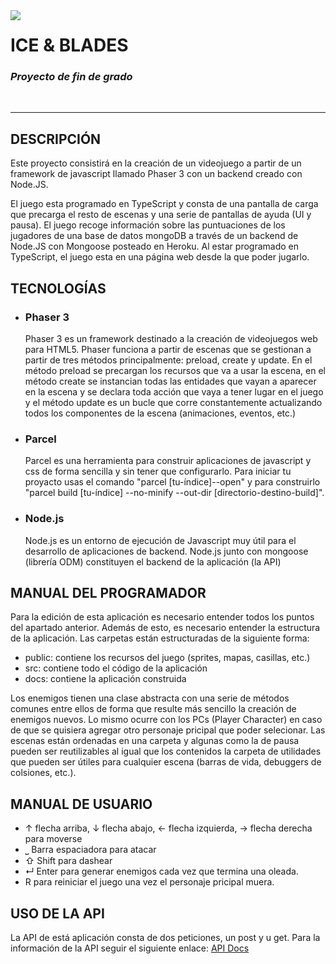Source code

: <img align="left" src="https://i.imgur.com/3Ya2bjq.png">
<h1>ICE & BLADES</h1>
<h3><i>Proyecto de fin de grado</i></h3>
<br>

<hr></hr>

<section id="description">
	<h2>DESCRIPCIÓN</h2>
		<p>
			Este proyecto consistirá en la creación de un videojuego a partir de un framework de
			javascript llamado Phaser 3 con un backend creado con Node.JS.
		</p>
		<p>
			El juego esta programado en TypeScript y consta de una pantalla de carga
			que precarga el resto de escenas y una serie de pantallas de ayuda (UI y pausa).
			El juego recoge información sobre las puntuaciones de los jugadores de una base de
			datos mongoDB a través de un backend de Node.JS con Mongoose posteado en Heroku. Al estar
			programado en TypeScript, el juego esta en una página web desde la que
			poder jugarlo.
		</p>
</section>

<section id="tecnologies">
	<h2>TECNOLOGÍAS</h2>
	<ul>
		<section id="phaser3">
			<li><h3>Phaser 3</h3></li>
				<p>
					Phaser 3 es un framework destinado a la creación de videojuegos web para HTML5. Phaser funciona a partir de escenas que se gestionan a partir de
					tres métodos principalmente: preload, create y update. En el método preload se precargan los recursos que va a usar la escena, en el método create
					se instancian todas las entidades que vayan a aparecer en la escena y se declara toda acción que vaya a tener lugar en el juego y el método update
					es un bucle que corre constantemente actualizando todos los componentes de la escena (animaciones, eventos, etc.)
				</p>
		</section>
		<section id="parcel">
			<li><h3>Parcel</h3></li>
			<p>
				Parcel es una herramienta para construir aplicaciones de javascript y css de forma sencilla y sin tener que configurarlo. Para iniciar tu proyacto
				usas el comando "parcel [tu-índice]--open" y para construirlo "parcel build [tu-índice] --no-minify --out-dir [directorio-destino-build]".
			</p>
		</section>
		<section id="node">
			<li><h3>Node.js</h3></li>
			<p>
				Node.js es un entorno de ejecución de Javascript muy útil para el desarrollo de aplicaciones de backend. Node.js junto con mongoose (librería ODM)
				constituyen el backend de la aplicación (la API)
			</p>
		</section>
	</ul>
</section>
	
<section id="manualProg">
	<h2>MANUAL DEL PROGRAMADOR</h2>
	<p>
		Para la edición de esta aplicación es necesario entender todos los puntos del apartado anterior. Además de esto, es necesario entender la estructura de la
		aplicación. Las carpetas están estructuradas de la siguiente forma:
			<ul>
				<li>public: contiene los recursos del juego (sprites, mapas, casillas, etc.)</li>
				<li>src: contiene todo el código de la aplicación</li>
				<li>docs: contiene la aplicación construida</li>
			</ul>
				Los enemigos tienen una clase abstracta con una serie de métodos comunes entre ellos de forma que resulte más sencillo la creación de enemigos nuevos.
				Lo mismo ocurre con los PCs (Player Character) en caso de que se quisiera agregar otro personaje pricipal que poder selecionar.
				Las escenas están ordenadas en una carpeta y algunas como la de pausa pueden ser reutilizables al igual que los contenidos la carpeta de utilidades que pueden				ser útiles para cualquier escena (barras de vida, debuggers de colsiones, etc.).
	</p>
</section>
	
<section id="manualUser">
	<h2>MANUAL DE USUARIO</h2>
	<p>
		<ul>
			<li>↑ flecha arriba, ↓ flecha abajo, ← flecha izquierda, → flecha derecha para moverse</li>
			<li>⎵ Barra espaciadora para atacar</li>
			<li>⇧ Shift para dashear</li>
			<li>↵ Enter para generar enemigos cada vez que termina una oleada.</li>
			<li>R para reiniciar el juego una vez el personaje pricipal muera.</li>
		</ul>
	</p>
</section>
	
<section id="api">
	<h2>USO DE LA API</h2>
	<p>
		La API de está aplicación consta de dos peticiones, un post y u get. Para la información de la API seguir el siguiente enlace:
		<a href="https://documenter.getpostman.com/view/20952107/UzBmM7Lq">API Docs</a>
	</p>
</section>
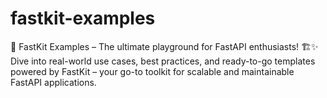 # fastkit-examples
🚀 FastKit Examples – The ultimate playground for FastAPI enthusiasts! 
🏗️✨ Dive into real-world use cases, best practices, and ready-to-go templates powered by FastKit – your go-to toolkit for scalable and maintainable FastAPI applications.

◆ ◆ ◆ ◆

Within the listing above, filter for lines holding the string "contiene" and copy each one.

				<li>public: contiene los recursos del juego (sprites, mapas, casillas, etc.)</li>
				<li>src: contiene todo el código de la aplicación</li>
				<li>docs: contiene la aplicación construida</li>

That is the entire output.